Source texts of formatted documents
· · · ·

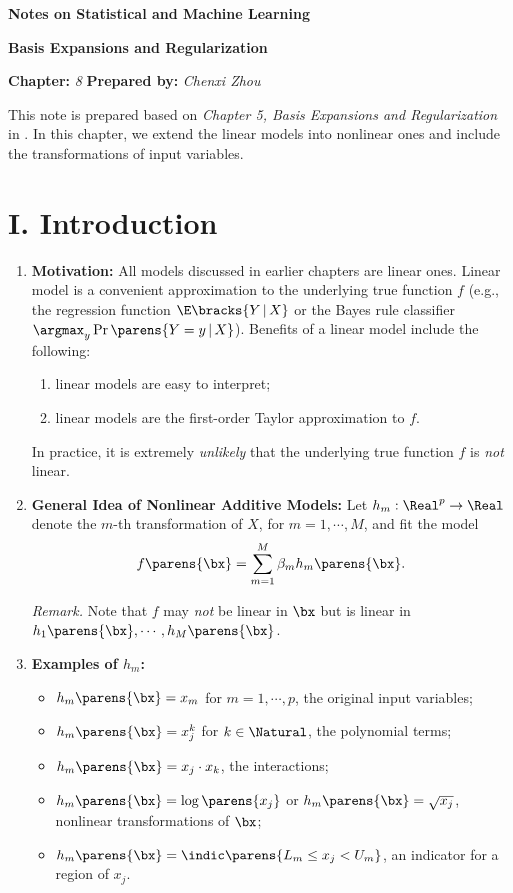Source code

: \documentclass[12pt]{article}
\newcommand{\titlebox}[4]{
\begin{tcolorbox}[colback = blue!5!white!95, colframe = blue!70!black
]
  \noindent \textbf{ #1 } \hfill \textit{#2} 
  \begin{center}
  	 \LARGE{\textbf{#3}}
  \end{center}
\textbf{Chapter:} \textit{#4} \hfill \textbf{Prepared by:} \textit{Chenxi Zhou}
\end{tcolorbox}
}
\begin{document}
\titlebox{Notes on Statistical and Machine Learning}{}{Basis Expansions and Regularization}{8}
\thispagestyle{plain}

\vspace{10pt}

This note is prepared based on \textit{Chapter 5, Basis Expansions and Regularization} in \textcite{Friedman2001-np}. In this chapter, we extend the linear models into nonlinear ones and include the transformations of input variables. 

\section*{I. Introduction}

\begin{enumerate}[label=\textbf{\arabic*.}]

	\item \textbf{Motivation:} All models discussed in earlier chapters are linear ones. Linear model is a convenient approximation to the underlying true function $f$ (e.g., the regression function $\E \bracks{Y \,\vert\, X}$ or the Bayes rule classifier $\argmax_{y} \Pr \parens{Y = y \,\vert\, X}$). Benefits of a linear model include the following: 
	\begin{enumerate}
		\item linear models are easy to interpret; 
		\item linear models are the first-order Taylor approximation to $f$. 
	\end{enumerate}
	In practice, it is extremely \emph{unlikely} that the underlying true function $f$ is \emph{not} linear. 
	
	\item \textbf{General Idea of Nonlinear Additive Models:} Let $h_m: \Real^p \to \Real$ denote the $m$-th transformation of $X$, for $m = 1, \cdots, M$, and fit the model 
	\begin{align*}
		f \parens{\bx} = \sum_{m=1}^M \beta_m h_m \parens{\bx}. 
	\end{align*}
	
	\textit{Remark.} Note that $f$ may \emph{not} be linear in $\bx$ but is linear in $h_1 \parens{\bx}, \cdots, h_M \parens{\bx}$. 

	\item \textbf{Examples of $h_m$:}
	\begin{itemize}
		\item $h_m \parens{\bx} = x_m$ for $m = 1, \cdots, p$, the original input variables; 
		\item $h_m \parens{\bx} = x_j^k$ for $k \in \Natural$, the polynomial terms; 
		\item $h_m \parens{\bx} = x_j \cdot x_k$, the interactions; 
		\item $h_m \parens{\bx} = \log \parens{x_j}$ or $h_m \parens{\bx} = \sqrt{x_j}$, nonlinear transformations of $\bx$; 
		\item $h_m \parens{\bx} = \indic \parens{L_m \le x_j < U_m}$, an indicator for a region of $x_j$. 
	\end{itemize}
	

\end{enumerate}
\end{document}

· · · ·

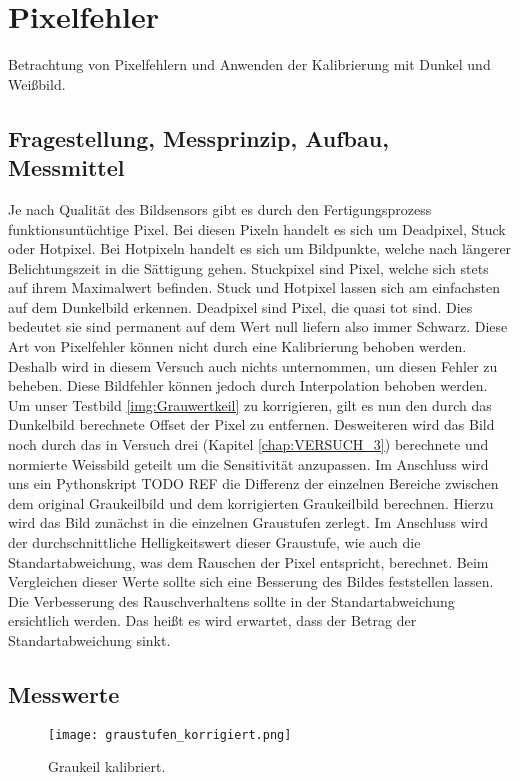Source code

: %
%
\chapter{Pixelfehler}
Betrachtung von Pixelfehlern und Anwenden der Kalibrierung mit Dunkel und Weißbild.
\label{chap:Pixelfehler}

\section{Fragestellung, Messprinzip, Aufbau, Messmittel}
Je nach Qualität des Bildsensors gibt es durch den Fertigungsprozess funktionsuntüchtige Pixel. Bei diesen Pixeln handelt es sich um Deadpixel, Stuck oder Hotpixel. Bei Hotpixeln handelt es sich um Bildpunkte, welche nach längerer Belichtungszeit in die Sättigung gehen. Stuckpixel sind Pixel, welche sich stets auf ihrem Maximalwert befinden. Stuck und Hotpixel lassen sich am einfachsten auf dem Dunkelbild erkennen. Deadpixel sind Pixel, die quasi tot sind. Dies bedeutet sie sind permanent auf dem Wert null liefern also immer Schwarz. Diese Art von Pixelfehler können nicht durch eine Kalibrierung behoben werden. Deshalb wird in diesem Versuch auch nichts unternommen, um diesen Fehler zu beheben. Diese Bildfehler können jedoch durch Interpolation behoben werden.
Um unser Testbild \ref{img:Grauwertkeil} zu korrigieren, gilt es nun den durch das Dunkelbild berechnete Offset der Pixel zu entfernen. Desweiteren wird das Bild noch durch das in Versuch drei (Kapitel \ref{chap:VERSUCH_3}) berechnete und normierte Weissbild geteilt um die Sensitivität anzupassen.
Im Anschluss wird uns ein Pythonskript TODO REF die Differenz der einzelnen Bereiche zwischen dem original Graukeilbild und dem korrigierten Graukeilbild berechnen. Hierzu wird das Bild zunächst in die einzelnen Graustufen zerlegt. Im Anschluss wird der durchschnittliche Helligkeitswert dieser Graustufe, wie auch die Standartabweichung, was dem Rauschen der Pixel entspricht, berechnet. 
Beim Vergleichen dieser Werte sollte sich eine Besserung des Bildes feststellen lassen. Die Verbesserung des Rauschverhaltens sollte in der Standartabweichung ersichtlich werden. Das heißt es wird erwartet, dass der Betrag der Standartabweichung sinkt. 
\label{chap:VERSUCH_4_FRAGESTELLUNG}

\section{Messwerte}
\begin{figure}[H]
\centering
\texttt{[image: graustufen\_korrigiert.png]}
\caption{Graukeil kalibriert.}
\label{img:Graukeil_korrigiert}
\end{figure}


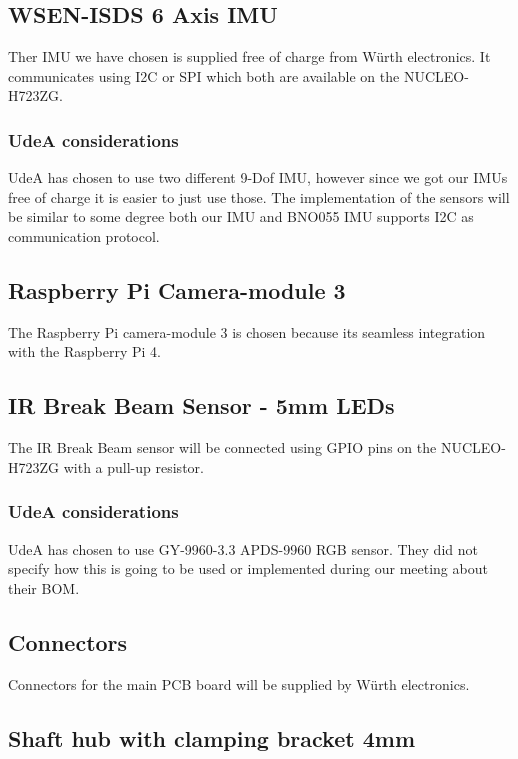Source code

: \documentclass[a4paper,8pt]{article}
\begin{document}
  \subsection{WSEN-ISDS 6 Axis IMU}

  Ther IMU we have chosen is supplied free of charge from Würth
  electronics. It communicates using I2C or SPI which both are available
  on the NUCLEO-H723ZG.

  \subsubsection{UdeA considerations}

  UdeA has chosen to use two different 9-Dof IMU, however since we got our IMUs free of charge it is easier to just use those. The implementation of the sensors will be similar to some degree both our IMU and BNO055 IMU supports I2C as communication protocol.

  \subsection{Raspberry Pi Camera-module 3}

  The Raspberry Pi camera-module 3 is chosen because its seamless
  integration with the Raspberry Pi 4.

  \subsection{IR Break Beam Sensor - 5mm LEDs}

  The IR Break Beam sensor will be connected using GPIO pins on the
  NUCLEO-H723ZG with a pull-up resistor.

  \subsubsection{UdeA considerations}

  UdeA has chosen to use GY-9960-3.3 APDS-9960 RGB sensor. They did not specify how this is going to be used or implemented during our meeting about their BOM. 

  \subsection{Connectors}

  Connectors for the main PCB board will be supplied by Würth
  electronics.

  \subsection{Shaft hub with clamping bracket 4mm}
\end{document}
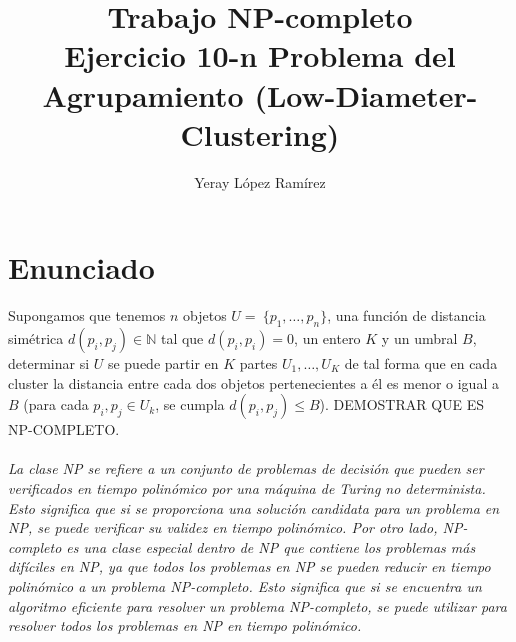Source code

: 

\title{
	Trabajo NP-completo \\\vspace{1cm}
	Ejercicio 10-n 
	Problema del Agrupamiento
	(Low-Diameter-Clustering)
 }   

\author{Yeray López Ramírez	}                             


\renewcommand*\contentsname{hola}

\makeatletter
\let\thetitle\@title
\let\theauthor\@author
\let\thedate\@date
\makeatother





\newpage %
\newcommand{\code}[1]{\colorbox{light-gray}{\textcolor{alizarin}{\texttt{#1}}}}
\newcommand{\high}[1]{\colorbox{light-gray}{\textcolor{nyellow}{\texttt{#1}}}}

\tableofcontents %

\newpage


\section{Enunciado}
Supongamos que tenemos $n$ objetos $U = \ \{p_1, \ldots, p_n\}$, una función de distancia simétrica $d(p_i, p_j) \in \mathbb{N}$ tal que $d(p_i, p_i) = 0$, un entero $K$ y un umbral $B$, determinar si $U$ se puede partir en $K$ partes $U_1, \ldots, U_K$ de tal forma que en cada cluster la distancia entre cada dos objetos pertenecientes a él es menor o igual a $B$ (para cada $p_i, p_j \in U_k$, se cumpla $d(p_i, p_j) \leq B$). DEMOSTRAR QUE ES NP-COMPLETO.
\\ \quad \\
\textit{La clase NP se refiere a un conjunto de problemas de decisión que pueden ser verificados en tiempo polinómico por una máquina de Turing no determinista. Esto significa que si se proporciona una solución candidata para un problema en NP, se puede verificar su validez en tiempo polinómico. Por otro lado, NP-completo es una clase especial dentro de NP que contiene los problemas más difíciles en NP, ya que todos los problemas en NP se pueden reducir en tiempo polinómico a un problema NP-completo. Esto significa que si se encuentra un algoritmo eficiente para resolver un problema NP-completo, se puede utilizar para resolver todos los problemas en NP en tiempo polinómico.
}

· · · ·

## WHAT THE TASK REQUIRES
For each line of the entries that contains the word "with", make a copy.

## REPLY
  integration with the Raspberry Pi 4.
  NUCLEO-H723ZG with a pull-up resistor.
  \subsection{Shaft hub with clamping bracket 4mm}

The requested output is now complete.